Seattle– Niestety zamiast łączyć ludzi, projektanci autostrad nas podzielili – stwierdził szef amerykańskiego Departamentu Transportu Anthony Foxx. Te słowa są o tyle istotne, że po raz pierwszy poważna krytyka amerykańskiego programu budowy autostrad, o który opierał się rozwój gospodarczy kraju w XX w., płynie nie z ust akademickich ekspertów, czy aktywistów miejskich, ale ważnego członka prezydenckiej administracji.

Anthony Foxx od 2013 r. szefuje Departamentowi Transportu (DoT) w administracji prezydenta Baracka Obamy. To odpowiednik polskiego ministra, dlatego jego słowa nie są zwyczajną opinią w sprawie. W dodatku to słowa wypowiedziane w kraju, który przez lata szczycił się obudowaniem się wzdłuż i wszerz autostradami, a w samochodach jest zakochany. Autostrady nie tylko łączą tam miasta, ale często, jako wielopasmowe arterie przechodzą przez ich środek. Same miasta cierpią na brak infrastruktury rowerowo-pieszej i dobrze rozwiniętego transportu publicznego.

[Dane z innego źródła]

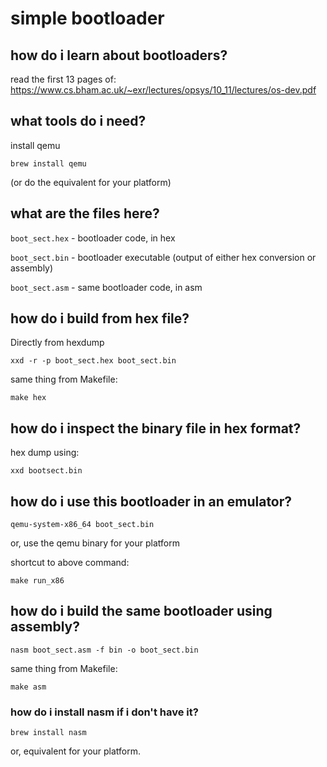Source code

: # simple bootloader

## how do i learn about bootloaders?

read the first 13 pages of: https://www.cs.bham.ac.uk/~exr/lectures/opsys/10_11/lectures/os-dev.pdf

## what tools do i need?

install qemu

```
brew install qemu
```

(or do the equivalent for your platform)

## what are the files here?

`boot_sect.hex` - bootloader code, in hex

`boot_sect.bin` - bootloader executable (output of either hex conversion or assembly)

`boot_sect.asm` - same bootloader code, in asm

## how do i build from hex file?

Directly from hexdump

```
xxd -r -p boot_sect.hex boot_sect.bin
```

same thing from Makefile:

```
make hex
```

## how do i inspect the binary file in hex format?

hex dump using:

```
xxd bootsect.bin
```

## how do i use this bootloader in an emulator?

```
qemu-system-x86_64 boot_sect.bin
```

or, use the qemu binary for your platform

shortcut to above command:

```
make run_x86
```

## how do i build the same bootloader using assembly?

```
nasm boot_sect.asm -f bin -o boot_sect.bin
```

same thing from Makefile:

```
make asm
```

### how do i install nasm if i don't have it?

```
brew install nasm
```

or, equivalent for your platform.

Departament Transportu zapowiedział wprowadzenie polityki, którą Foxx nazwał „Drabinami Możliwości” („Ladders of Opportunity”), co w największym skrócie oznacza takie działania, w których podstawowym kryterium oceny projektów transportowo–infrastrukturalnych ma być ich korzyść dla mieszkańców. To, czy będą stanowiły barierę, czy może ułatwienie w dostępie do edukacji, pracy, czy opieki zdrowotnej. Foxx opowiedział się też za likwidacją autostrad w centrach miast i za zabudowywaniem przestrzeni nad nimi. Serwis Gizmodo zaznacza, że takie projekty już są realizowane m.in. w Nowym Yorku i w Columbus (nad autostradą powstaje centrum handlowe).

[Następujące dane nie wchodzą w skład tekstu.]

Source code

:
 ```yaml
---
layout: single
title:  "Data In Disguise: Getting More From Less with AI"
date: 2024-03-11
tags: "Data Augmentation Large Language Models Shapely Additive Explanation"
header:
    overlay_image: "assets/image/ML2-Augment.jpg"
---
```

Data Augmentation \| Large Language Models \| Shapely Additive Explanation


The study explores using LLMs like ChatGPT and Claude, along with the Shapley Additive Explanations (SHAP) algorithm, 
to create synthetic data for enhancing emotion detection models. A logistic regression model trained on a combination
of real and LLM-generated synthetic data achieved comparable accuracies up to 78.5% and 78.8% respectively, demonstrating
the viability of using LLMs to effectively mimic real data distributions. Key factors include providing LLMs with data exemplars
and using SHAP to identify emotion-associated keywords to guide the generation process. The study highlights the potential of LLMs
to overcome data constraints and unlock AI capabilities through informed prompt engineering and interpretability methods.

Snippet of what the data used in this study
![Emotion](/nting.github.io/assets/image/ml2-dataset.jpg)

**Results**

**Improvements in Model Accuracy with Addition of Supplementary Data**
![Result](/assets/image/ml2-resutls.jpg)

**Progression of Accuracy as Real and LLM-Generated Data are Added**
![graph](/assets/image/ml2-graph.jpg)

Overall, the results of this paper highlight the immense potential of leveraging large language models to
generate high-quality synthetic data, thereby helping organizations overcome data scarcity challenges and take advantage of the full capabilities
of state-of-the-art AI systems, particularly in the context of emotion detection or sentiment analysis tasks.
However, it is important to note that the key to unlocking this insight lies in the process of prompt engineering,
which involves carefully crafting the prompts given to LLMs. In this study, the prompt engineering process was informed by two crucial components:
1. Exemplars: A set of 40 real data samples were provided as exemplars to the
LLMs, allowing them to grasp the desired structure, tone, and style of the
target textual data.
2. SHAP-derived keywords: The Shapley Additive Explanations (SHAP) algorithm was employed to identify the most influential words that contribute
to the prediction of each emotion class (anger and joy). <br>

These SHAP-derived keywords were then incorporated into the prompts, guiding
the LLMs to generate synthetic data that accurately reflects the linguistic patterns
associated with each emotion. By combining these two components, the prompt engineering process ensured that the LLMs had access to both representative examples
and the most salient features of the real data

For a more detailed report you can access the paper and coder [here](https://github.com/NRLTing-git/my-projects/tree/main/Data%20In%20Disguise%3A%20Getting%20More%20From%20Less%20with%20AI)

– Władze stanowe często błędnie zakładają, że nowe, szerokie drogi rozwiążą problem korków, choć powstaje coraz więcej padań i publikacji, które wskazują, że jest odwrotnie. Z doświadczenia wiemy, że poszerzanie dróg w dłuższym okresie powoduje, że coraz więcej osób korzysta z samochodów – mówi w komentarzu dla „Rynku Infrastruktury” John C. Olivieri, dyrektor w United States Public Interest Research Group, pozarządowym stowarzyszeniu amerykańskich i kanadyjskich grup badawczych. – Jedynym skutecznym rozwiązaniem jest inwestowanie w transport publiczny, ruch rowerowy i infrastrukturę dla pieszych. Tak by mieli możliwość wyboru środka transportu – dodaje.